EXERCISE INSTRUCTIONS: From the entries below, return only the lines starting at the one that contains "7. DatePicker - Incomplete" and ending at the one that contains "## This Blog", exactly as they stand.

[Opening DATA TO EXAMINE section]

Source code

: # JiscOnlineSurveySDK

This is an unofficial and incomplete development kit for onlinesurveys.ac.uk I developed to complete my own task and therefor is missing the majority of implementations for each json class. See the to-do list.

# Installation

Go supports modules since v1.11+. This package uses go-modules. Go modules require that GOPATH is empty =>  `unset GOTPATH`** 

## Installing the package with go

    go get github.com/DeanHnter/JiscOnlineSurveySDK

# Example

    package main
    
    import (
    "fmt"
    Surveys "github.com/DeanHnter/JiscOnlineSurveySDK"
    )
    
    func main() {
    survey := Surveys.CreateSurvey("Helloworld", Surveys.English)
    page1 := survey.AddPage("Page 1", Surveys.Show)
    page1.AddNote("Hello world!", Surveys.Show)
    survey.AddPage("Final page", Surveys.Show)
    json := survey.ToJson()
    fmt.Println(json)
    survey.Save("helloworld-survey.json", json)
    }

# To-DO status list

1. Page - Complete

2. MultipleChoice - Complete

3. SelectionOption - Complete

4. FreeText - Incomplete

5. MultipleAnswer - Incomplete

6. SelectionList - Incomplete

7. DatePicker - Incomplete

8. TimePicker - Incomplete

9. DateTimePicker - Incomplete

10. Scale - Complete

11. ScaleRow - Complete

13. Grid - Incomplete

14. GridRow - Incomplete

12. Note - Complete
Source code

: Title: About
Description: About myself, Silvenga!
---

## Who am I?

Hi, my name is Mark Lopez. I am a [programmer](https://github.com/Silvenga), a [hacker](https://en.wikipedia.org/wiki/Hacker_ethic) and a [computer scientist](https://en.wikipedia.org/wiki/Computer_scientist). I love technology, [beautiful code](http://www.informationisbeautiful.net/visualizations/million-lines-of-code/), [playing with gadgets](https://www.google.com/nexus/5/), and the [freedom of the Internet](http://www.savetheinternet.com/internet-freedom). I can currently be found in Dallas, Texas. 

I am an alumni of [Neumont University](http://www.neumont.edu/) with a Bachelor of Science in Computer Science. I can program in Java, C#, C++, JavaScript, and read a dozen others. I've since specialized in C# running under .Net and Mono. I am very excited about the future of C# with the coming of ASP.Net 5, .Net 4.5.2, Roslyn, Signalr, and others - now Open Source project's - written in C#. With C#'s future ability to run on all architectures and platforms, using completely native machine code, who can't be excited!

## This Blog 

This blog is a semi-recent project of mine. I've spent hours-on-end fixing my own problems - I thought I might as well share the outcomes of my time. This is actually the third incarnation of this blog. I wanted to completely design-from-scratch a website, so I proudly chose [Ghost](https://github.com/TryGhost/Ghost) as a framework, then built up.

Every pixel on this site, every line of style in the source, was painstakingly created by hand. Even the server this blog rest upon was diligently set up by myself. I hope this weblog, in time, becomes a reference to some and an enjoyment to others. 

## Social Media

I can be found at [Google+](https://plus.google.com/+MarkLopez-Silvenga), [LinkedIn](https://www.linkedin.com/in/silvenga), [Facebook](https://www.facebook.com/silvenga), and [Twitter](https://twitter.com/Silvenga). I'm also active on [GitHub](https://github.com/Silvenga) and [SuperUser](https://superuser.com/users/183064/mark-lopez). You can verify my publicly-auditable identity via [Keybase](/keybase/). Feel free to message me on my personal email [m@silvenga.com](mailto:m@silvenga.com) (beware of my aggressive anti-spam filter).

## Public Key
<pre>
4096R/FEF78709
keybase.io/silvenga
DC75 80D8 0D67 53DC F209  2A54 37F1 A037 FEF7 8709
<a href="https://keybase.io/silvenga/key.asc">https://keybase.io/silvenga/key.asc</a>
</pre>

[Closing DATA TO EXAMINE section]

YOUR SOLUTION:
7. DatePicker - Incomplete

8. TimePicker - Incomplete

9. DateTimePicker - Incomplete

10. Scale - Complete

11. ScaleRow - Complete

13. Grid - Incomplete

14. GridRow - Incomplete

12. Note - Complete
Source code

: Title: About
Description: About myself, Silvenga!
---

## Who am I?

Hi, my name is Mark Lopez. I am a [programmer](https://github.com/Silvenga), a [hacker](https://en.wikipedia.org/wiki/Hacker_ethic) and a [computer scientist](https://en.wikipedia.org/wiki/Computer_scientist). I love technology, [beautiful code](http://www.informationisbeautiful.net/visualizations/million-lines-of-code/), [playing with gadgets](https://www.google.com/nexus/5/), and the [freedom of the Internet](http://www.savetheinternet.com/internet-freedom). I can currently be found in Dallas, Texas. 

I am an alumni of [Neumont University](http://www.neumont.edu/) with a Bachelor of Science in Computer Science. I can program in Java, C#, C++, JavaScript, and read a dozen others. I've since specialized in C# running under .Net and Mono. I am very excited about the future of C# with the coming of ASP.Net 5, .Net 4.5.2, Roslyn, Signalr, and others - now Open Source project's - written in C#. With C#'s future ability to run on all architectures and platforms, using completely native machine code, who can't be excited!

## This Blog 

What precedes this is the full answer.